El apartado 4, donde se plantea el «respeto a la integridad de la obra», con el derecho de «impedir la deformación/modificación/alteración» es uno de esos clásicos terrenos donde tendremos que dar más de una batalla y en los que los tribunales acabarán diciendo la última palabra. Otro ejemplo de la casuística: un ilustre hispanista escribe un texto, que traduce una colega en el año 1974; la editorial que iba a publicarlo, y que por supuesto ha pagado la traducción en su momento —¡hasta ahí podríamos llegar!— renuncia a su publicación por diversos motivos —entre ellos el empecinamiento del gran erudito que no para de tocar y retocar su texto a cada nuevo juego de pruebas que le envían—; y en 1988 sale el libro, en otra editorial, y ¡sin nombre del traductor! La segunda editorial cree que el ilustre escribe en español —¡fantástico!— y no le ha preguntado más al recibir el texto; y, además, como opina que no escribe un español muy bueno —la traducción había sido arreglada a su gusto por el catedrático y su sufrido adjunto—, lo toca y retoca aún más. ¡Y semejante engendro se presentó en sociedad a bombo y platillo, con vicepresidente del gobierno incluido! Al final, tras un intercambio de cartas entre el eminente hispanista, la traductora y la editorial, la cosa quedó en que en posteriores ediciones de la obra se incluiría la siguiente nota en la página de créditos: «El autor advierte que la primera traducción castellana de la «Introducción» y las «Notas» a XXX estuvo a cargo de NN». (Aclaro, entre paréntesis, que, por increíble que parezca, no me estoy inventando nada. En la Asociación, que es a donde nos llegan las reclamaciones, tenemos material para escribir un libro.)

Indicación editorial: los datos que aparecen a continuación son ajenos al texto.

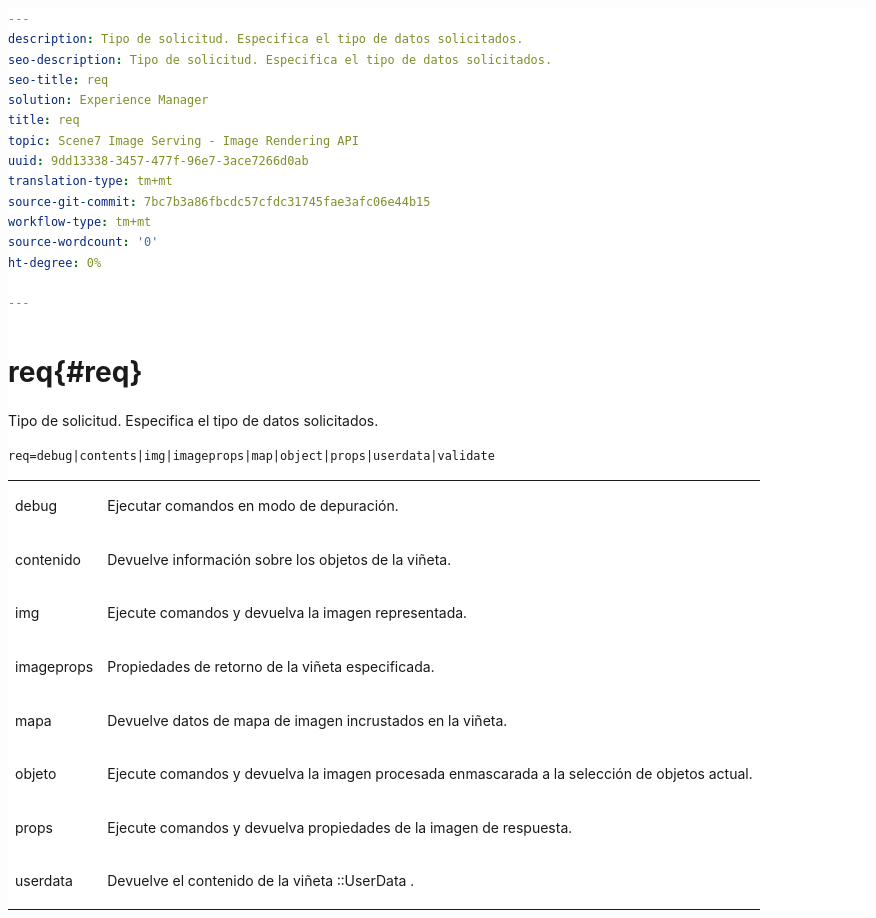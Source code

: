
 ```yaml
---
description: Tipo de solicitud. Especifica el tipo de datos solicitados.
seo-description: Tipo de solicitud. Especifica el tipo de datos solicitados.
seo-title: req
solution: Experience Manager
title: req
topic: Scene7 Image Serving - Image Rendering API
uuid: 9dd13338-3457-477f-96e7-3ace7266d0ab
translation-type: tm+mt
source-git-commit: 7bc7b3a86fbcdc57cfdc31745fae3afc06e44b15
workflow-type: tm+mt
source-wordcount: '0'
ht-degree: 0%

---
```



# req{#req}

Tipo de solicitud. Especifica el tipo de datos solicitados.

`req=debug|contents|img|imageprops|map|object|props|userdata|validate`

<table id="simpletable_D04D41FBB03D4992B257CCBAD7EF0E7B"> 
 <tr class="strow"> 
  <td class="stentry"> <p> <span class="codeph"> debug  </span> </p> </td> 
  <td class="stentry"> <p>Ejecutar comandos en modo de depuración. </p> </td> 
 </tr> 
 <tr class="strow"> 
  <td class="stentry"> <p> <span class="codeph"> contenido </span> </p> </td> 
  <td class="stentry"> <p>Devuelve información sobre los objetos de la viñeta. </p> </td> 
 </tr> 
 <tr class="strow"> 
  <td class="stentry"> <p> <span class="codeph"> img </span> </p> </td> 
  <td class="stentry"> <p>Ejecute comandos y devuelva la imagen representada. </p> </td> 
 </tr> 
 <tr class="strow"> 
  <td class="stentry"> <p> <span class="codeph"> imageprops  </span> </p> </td> 
  <td class="stentry"> <p>Propiedades de retorno de la viñeta especificada. </p> </td> 
 </tr> 
 <tr class="strow"> 
  <td class="stentry"> <p> <span class="codeph"> mapa </span> </p> </td> 
  <td class="stentry"> <p>Devuelve datos de mapa de imagen incrustados en la viñeta. </p> </td> 
 </tr> 
 <tr class="strow"> 
  <td class="stentry"> <p> <span class="codeph"> objeto </span> </p> </td> 
  <td class="stentry"> <p>Ejecute comandos y devuelva la imagen procesada enmascarada a la selección de objetos actual. </p> </td> 
 </tr> 
 <tr class="strow"> 
  <td class="stentry"> <p> <span class="codeph"> props </span> </p> </td> 
  <td class="stentry"> <p>Ejecute comandos y devuelva propiedades de la imagen de respuesta. </p> </td> 
 </tr> 
 <tr class="strow"> 
  <td class="stentry"> <p> <span class="codeph"> userdata  </span> </p> </td> 
  <td class="stentry"> <p>Devuelve el contenido de la viñeta <span class="codeph">::UserData </span>. </p> </td> 
 </tr> 
</table>
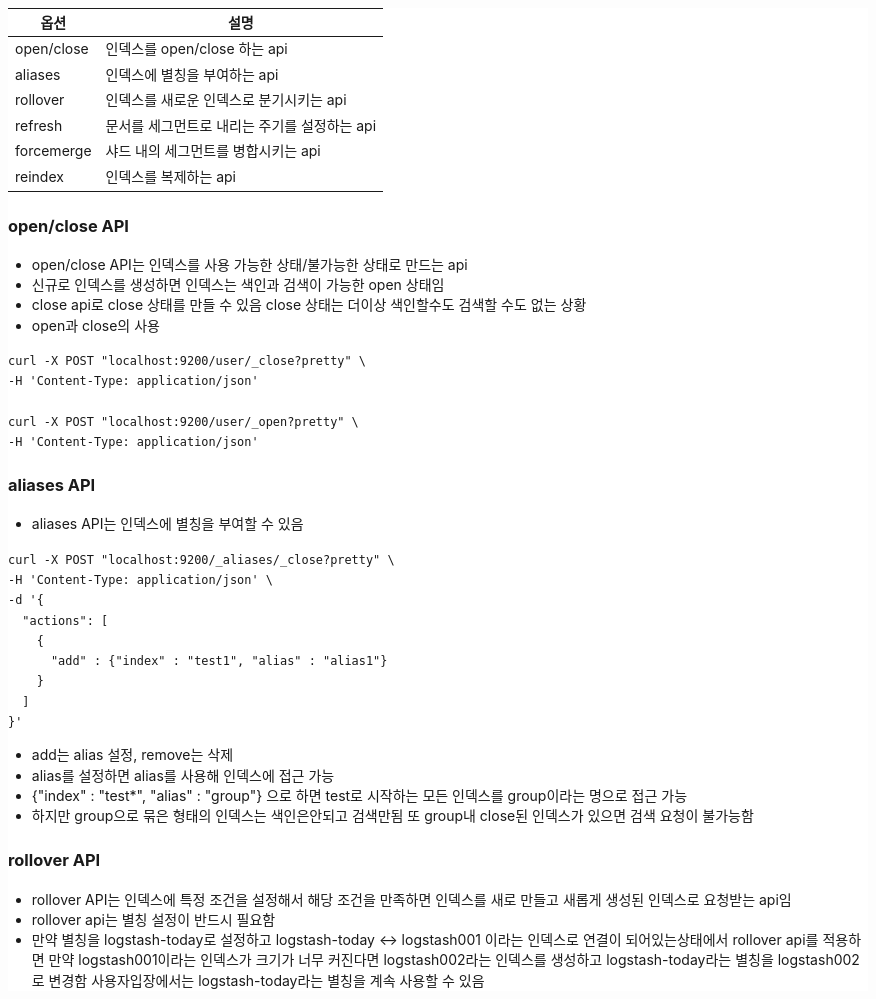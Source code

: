 | 옵션       | 설명                                         |
| ---------- | -------------------------------------------- |
| open/close | 인덱스를 open/close 하는 api                 |
| aliases    | 인덱스에 별칭을 부여하는 api                 |
| rollover   | 인덱스를 새로운 인덱스로 분기시키는 api      |
| refresh    | 문서를 세그먼트로 내리는 주기를 설정하는 api |
| forcemerge | 샤드 내의 세그먼트를 병합시키는 api          |
| reindex    | 인덱스를 복제하는 api                        |

### open/close API

- open/close API는 인덱스를 사용 가능한 상태/불가능한 상태로 만드는 api
- 신규로 인덱스를 생성하면 인덱스는 색인과 검색이 가능한 open 상태임
- close api로 close 상태를 만들 수 있음 close 상태는 더이상 색인할수도 검색할 수도 없는 상황
- open과 close의 사용

```
curl -X POST "localhost:9200/user/_close?pretty" \
-H 'Content-Type: application/json'

curl -X POST "localhost:9200/user/_open?pretty" \
-H 'Content-Type: application/json'
```

### aliases API

- aliases API는 인덱스에 별칭을 부여할 수 있음

```
curl -X POST "localhost:9200/_aliases/_close?pretty" \
-H 'Content-Type: application/json' \
-d '{
  "actions": [
    {
      "add" : {"index" : "test1", "alias" : "alias1"} 
    }    
  ]
}'
```

- add는 alias 설정, remove는 삭제
- alias를 설정하면 alias를 사용해 인덱스에 접근 가능
- {"index" : "test*", "alias" : "group"} 으로 하면 test로 시작하는 모든 인덱스를 group이라는 명으로 접근 가능
- 하지만 group으로 묶은 형태의 인덱스는 색인은안되고 검색만됨 또 group내 close된 인덱스가 있으면 검색 요청이 불가능함

### rollover API

- rollover API는 인덱스에 특정 조건을 설정해서 해당 조건을 만족하면 인덱스를 새로 만들고 새롭게 생성된 인덱스로 요청받는 api임
- rollover api는 별칭 설정이 반드시 필요함
- 만약 별칭을 logstash-today로 설정하고 logstash-today <-> logstash001 이라는 인덱스로 연결이 되어있는상태에서 rollover api를 적용하면 만약 logstash001이라는 인덱스가 크기가 너무 커진다면 logstash002라는 인덱스를 생성하고 logstash-today라는 별칭을 logstash002로 변경함 사용자입장에서는 logstash-today라는 별칭을 계속 사용할 수 있음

Quizás el más interesante, desde el punto de vista práctico, de todos estos derechos morales, sea el definido por el párrafo 5, que nos faculta, por ejemplo, para retirar del mercado una traducción antigua, que hoy ya no nos guste, aunque, por supuesto, arrostrando la posible indemnización por los perjuicios a los cesionarios de los derechos… Y, aún sin llegar a retirarla, supuesto extremo, sí puede ser interesante comunicar a la editorial nuestro deseo de revisar la traducción para próximas ediciones; si se tratara de una traducción por la que no cobrábamos derechos de autor, la revisión nos sitúa en una excelente posición para renegociar un nuevo contrato. ¡Que no cunda el pánico, empero, entre los editores! (un artículo de José María Guelbenzu en La Vanguardia del 10 de marzo de 1989, que algunas ronchas levantó en la profesión, por absurdo, parecía responder a un sentimiento de pánico editorial, más que a una auténtica preocupación por la libre difusión de la cultura: «los traductores nos van a retirar sus traducciones»). Por desgracia estamos tan atados por el hoy que apenas nos queda tiempo para echar la vista atrás y reconsiderar la revisión de una traducción de hace diez, quince, veinte años… Apunto sólo la posibilidad, que me parece interesante. Lo dispuesto en los artículos relativos al derecho moral (14 a 16): «Será de aplicación a las obras creadas antes de la entrada en vigor de la Ley (disposición transitoria cuarta)».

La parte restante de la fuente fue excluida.